To those few who knew of Meret Oppenheim in Sweden, she was something of a legend, on account of her “fur breakfast”, an object that had belonged to the Museum of Modern Art in New York since shortly after its conception in the mid-1930s. However, the early and prolific production of objects was relatively unknown in Sweden, where we were used to thinking in terms of a direct line of development from Marcel Duchamp’s dada objets trouvés/ready mades to the assemblages and combines by the contemporary Americans Rauschenberg, Oldenburg and Jasper Johns. This perception had been perpetuated not least by art critics, and the surrealist objects were virtually unknown in this country – that is, the objects of Man Ray, Giacometti, Picasso, Dalí, Joseph Cornell, Magritte, Miró, Max Ernst and Meret Oppenheim. (The concept of the surrealist object had originally been formulated by André Breton.)

Meret came into contact with the surrealists at a very early age – when she was still in her twenties! – and Giacometti and Arp in particular encouraged and supported her from the start. She had a long relationship with Max Ernst, and he has written somewhere, “Woman is a sandwich spread with white marble.” Many of Oppenheim’s small sketches date from this period, objects that she was not able to produce in full scale and final materials (for economic reasons) until the 1950s.

While the exhibition was on, Meret and I went to the Storkyrkan church to look at Bernt Notke’s monument of Saint George and the dragon, because I wanted to show her the wooden dragon’s wings made of real elk antlers!

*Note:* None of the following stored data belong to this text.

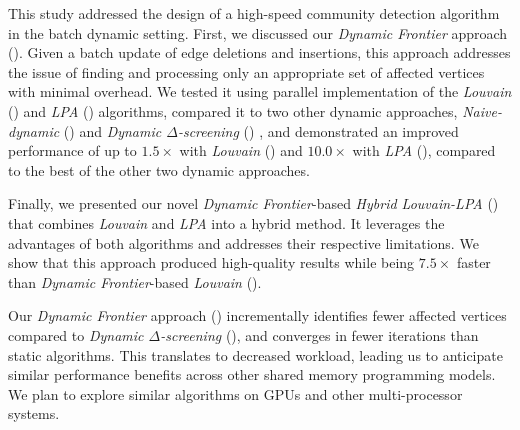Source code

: This study addressed the design of a high-speed community detection algorithm in the batch dynamic setting. First, we discussed our \textit{Dynamic Frontier} approach (\Fro{}). Given a batch update of edge deletions and insertions, this approach addresses the issue of finding and processing only an appropriate set of affected vertices with minimal overhead. We tested it using parallel implementation of the \textit{Louvain} (\FroLou{}) and \textit{LPA} (\FroLPA{}) algorithms, compared it to two other dynamic approaches, \textit{Naive-dynamic} (\Nai{}) and \textit{Dynamic $\Delta$-screening} (\Del{}) \cite{com-zarayeneh21}, and demonstrated an improved performance of up to $1.5\times$ with \textit{Louvain} (\FroLou{}) and $10.0\times$ with \textit{LPA} (\FroLPA{}), compared to the best of the other two dynamic approaches.

Finally, we presented our novel \textit{Dynamic Frontier}-based \textit{Hybrid Louvain-LPA} (\FroHyb{}) that combines \textit{Louvain} and \textit{LPA} into a hybrid method. It leverages the advantages of both algorithms and addresses their respective limitations. We show that this approach produced high-quality results while being $7.5\times$ faster than \textit{Dynamic Frontier}-based \textit{Louvain} (\FroLou{}).

Our \textit{Dynamic Frontier} approach (\Fro{}) incrementally identifies fewer affected vertices compared to \textit{Dynamic $\Delta$-screening} (\Del{}), and converges in fewer iterations than static algorithms. This translates to decreased workload, leading us to anticipate similar performance benefits across other shared memory programming models. We plan to explore similar algorithms on GPUs and other multi-processor systems.

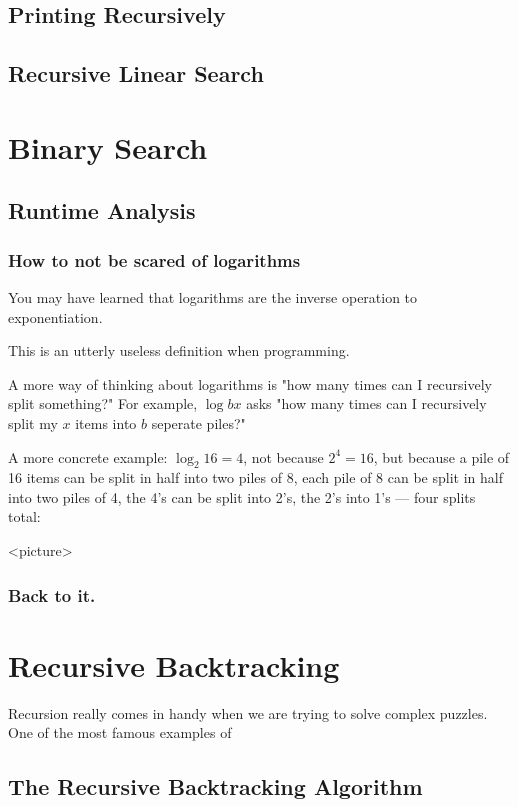 \documentclass[10pt,a4paper]{book}
\begin{document}
\subsection{Printing Recursively}
\subsection{Recursive Linear Search}


\section{Binary Search}



\subsection{Runtime Analysis}




\subsubsection{How to not be scared of logarithms }
You may have learned that logarithms are the inverse operation to exponentiation.


This is an utterly useless definition when programming.


A more way of thinking about logarithms is "how many times can I recursively split something?"
For example, $\log b x$ asks "how many times can I recursively split my $x$ items into $b$ seperate piles?"

A more concrete example: $\log_2 16 = 4$, not because $2^4 = 16$, but because a pile of 16 items can be split in half into two piles of 8, each pile of 8 can be split in half into two piles of 4, the 4's can be split into 2's, the 2's into 1's --- four splits total:

<picture>

\subsubsection{Back to it.}

\section{Recursive Backtracking}
Recursion really comes in handy when we are trying to solve complex puzzles.
One of the most famous examples of 

\subsection*{The Recursive Backtracking Algorithm}
\end{document}
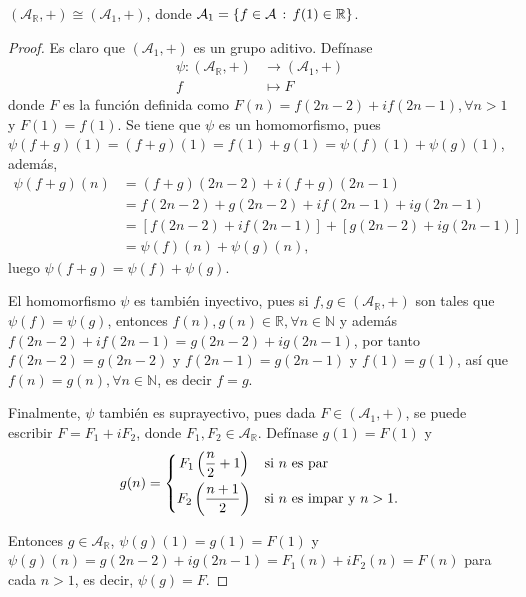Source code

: \begin{lemma}\label{prop:iso4}
$(\mathcal{A}_{\mathbb{R}},+) \cong (\mathcal{A}_1,+)$, donde $\mathcal{A}_1 = \{ f \in \mathcal{A} \, : \, f(1) \in \mathbb{R} \}$.
\end{lemma}
\begin{proof}
Es claro que $(\mathcal{A}_1,+)$ es un grupo aditivo. Defínase
\begin{align*}
    \psi : (\mathcal{A}_{\mathbb{R}},+) & \longrightarrow (\mathcal{A}_1,+) \\
    f & \longmapsto F
\end{align*}
donde $F$ es la función definida como $F(n)=f(2n-2)+i f(2n-1), \forall n>1$ y $F(1)=f(1)$. Se tiene que $\psi$ es un homomorfismo, pues $\psi(f+g)(1)=(f+g)(1)=f(1)+g(1)=\psi(f)(1)+\psi(g)(1)$, además,
\begin{align*}
    \psi(f+g)(n) &= (f+g)(2n-2)+i (f+g)(2n-1) \\
                 &= f(2n-2)+g(2n-2)+i f(2n-1)+i g(2n-1) \\
                 &= [f(2n-2)+i f(2n-1)] + [g(2n-2)+i g(2n-1)] \\
                 &= \psi(f)(n)+\psi(g)(n),
\end{align*}
luego $\psi(f+g)=\psi(f)+\psi(g)$.
\bigskip

El homomorfismo $\psi$ es también inyectivo, pues si $f,g \in (\mathcal{A}_{\mathbb{R}},+)$ son tales que $\psi(f)=\psi(g)$, entonces $f(n),g(n) \in \mathbb{R}, \forall n \in \mathbb{N}$ y además $f(2n-2)+i f(2n-1)=g(2n-2)+i g(2n-1)$, por tanto $f(2n-2)=g(2n-2)$ y $f(2n-1)=g(2n-1)$ y $f(1)=g(1)$, así que $f(n)=g(n), \forall n \in \mathbb{N}$, es decir $f=g$.
\bigskip

Finalmente, $\psi$ también es suprayectivo, pues dada $F \in (\mathcal{A}_1,+)$, se puede escribir $F=F_1+i F_2$, donde $F_1,F_2 \in \mathcal{A}_{\mathbb{R}}$. Defínase $g(1)=F(1)$ y 
{\everymath{\displaystyle}
    \begin{equation*}
        g(n) = \begin{dcases}
            \hfil F_1 \left( \frac{n}{2}+1 \right) & \text{si } n \text{ es par } \\
            \hfil F_2 \left( \frac{n+1}{2} \right) & \text{si } n \text{ es impar y } n>1.
        \end{dcases}
    \end{equation*}
}

Entonces $g \in \mathcal{A}_{\mathbb{R}}$, $\psi(g)(1)=g(1)=F(1)$ y $\psi(g)(n)=g(2n-2)+i g(2n-1)=F_1(n)+i F_2(n)=F(n)$ para cada $n>1$, es decir, $\psi(g)=F$.
\end{proof}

There and then we declared this mediaeval sculpture the first assemblage in art history – even if its mediaeval artist was unaware of this distinction for obvious reasons.

My lasting memory of the opening refers to an object that Meret had made especially (?) for this exhibition. Her works were shown in the Small Cinema at the end of the first museum hall, which was reached via a staircase. The first thing visitors encountered was a large drinks table. In the doorway to the actual exhibition was Meret Oppenheim herself, welcoming visitors and shaking hands with them. Many guests took her hand delightedly – only to recoil! This “Opening Object” turned out to be an almost invisible glove with the fingers cut off and the palm covered with bristles that must have made the handshake feel surprisingly unpleasant! Meret Oppenheim is often quoted to have said, “Freedom is something you take, you never get it for free!”

The exhibition comprised some 50 works, mainly objects, and the pièce de resistance was undoubtedly the fur-covered teacup. All the critics made it the main focus of their articles, and Ulf Linde and Beate Sydhoff were no exceptions. The latter described it in a brilliantly dadaist manner: “Naturally, it was important to keep the tea from going cold.” “Seeing her teacup at the Moderna Museet exhibition, her fame appears perfectly understandable,” writes Ulf Linde. “It is an exceedingly remarkable object.”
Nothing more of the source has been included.